Hey folks! We have a use cases to trigger Flyte wo...
# flyte-support
c
Hey folks! We have a use cases to trigger Flyte workflows when some external dependency is ready, for example, a Iceberg/Parquet dataset was updated or there's a new event. Is there a way to configure Flyte's scheduler to listen to these events? From the docs, it looks like this use case not supported atm.
t
this is not currently possible in the general case. this is partially supported in the Union deployed variant of flyte but not the oss platform by itself.
the reason for this though is mostly because this is largely an orthogonal exercise… what you’re describing in the general case is a webhook interface, that can watch arbitrary files, and launch tasks & workflows as a result. the actual kicking off of a workflow is nothing more than a grpc call with the provided client.
the webhook system would need to offer a seamless way to customize the watching of files across any number of sources, handle long-lived authentication/authorization, etc.

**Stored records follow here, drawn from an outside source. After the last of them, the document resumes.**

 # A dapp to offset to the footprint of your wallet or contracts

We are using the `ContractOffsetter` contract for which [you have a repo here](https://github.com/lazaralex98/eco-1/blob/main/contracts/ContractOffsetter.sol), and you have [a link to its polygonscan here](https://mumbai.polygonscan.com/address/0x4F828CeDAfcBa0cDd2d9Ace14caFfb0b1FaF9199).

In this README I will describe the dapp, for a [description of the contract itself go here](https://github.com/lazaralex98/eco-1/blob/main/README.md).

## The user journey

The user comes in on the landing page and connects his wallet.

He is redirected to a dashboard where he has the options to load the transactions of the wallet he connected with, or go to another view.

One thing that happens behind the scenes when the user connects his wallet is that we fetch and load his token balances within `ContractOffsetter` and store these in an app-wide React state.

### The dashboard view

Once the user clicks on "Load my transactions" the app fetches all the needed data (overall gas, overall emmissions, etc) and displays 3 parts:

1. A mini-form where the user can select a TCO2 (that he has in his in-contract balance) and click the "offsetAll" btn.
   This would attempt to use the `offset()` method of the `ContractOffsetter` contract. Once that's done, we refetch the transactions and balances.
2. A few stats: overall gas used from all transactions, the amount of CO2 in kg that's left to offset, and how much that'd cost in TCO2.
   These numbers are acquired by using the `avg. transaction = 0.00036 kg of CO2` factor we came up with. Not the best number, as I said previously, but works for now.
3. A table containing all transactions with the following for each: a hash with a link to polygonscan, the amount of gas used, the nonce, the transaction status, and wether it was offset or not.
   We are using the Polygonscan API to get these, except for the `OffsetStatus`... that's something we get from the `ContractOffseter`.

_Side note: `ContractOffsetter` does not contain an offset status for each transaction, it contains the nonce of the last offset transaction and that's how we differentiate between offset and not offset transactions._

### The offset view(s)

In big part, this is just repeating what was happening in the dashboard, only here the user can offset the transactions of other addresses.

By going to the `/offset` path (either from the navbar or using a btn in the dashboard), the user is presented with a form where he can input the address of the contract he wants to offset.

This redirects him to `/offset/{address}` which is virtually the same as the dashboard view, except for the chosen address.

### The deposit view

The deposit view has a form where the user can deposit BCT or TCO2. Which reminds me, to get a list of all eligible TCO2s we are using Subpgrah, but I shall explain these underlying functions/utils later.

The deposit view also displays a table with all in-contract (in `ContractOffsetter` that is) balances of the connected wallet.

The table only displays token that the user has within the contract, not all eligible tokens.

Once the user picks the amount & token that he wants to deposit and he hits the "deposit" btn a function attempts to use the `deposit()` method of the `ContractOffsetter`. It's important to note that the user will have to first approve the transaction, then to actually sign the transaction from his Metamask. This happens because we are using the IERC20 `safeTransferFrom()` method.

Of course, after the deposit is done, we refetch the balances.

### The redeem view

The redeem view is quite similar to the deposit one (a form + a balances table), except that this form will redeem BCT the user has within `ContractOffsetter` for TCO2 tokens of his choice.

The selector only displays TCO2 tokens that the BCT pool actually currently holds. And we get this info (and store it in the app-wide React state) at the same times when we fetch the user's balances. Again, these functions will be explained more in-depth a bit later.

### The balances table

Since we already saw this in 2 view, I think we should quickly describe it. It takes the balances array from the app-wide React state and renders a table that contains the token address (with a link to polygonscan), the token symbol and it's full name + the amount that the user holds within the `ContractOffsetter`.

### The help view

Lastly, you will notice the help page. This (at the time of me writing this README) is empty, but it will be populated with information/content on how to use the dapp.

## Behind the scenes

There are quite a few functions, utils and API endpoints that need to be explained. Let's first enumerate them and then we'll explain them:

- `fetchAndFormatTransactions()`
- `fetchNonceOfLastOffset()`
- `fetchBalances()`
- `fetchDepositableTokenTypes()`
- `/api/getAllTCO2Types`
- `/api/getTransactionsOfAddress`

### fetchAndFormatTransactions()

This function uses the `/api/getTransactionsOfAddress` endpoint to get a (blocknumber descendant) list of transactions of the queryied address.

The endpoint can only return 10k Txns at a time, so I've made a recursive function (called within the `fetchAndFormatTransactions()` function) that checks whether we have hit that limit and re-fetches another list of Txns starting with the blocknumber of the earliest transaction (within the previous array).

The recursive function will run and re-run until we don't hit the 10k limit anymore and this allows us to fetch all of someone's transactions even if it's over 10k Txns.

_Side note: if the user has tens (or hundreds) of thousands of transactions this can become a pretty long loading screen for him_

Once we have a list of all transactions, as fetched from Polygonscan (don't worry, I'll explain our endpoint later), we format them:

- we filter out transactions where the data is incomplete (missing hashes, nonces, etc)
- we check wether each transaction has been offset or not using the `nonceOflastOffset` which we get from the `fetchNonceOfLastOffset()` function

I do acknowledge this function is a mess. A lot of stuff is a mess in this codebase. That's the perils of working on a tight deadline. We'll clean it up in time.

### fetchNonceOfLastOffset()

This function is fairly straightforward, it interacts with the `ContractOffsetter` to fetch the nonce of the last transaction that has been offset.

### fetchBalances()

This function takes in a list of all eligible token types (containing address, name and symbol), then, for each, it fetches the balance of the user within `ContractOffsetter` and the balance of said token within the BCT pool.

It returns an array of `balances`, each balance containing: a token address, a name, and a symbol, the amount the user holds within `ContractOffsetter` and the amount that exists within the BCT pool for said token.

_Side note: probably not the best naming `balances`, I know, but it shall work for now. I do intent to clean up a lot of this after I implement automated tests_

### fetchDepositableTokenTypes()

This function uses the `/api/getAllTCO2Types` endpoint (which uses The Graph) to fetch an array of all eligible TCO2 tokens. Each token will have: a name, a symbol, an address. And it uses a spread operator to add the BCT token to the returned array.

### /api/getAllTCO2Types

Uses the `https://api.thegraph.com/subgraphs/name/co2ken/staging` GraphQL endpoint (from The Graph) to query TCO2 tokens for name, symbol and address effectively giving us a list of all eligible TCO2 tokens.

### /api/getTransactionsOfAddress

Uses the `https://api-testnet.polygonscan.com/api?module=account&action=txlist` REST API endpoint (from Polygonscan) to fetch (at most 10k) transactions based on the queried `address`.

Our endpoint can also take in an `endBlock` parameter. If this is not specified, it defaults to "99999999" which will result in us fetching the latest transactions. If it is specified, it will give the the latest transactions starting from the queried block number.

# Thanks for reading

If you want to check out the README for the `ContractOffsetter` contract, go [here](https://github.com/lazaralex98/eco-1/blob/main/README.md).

to achieve what you want with the tools available today, I think you should look at https://docs.flyte.org/en/latest/deployment/agents/sensor.html#deployment-agent-setup-sensor
sensor tasks, if you follow them up with other tasks, are a way to respond to files and other resources landing
c
Thanks! The Sensor task seems to cover the use case. Curious, what's not supported yet?
t
i guess beyond the semantics of it… it’s not really reactive. that’s probably the best way to describe it
you, or a schedule, still have to kick off the workflow.
like it’s still a different paradigm from the fully-featured triggering/webhook system you might imagine
but again, it’s kinda hard to justify building that as a flyte thing
c
Is it fair to say that this seems very similar to Airflow? The DAG schedules the workflow and within the task users have specify the upstream task they want to depend on.
t
possibly? i mean it wasn’t copied from airflow, but if the semantics feel familiar then so much the better.
c
Fair. Would you know what will happen in this case: say a Flyte wf is scheduled to run every hour and it depends on some S3 file to be present. For whatever reason, the S3 file creation is delayed by 2 hours. 2 hours later, will there be 2 workflow instances running?
g
yup, you could create a custom sensor that watch those events. https://github.com/flyteorg/flytekit/blob/master/flytekit/sensor/file_sensor.py#L5-L14
👀 1
2 hours later, will there be 2 workflow instances running?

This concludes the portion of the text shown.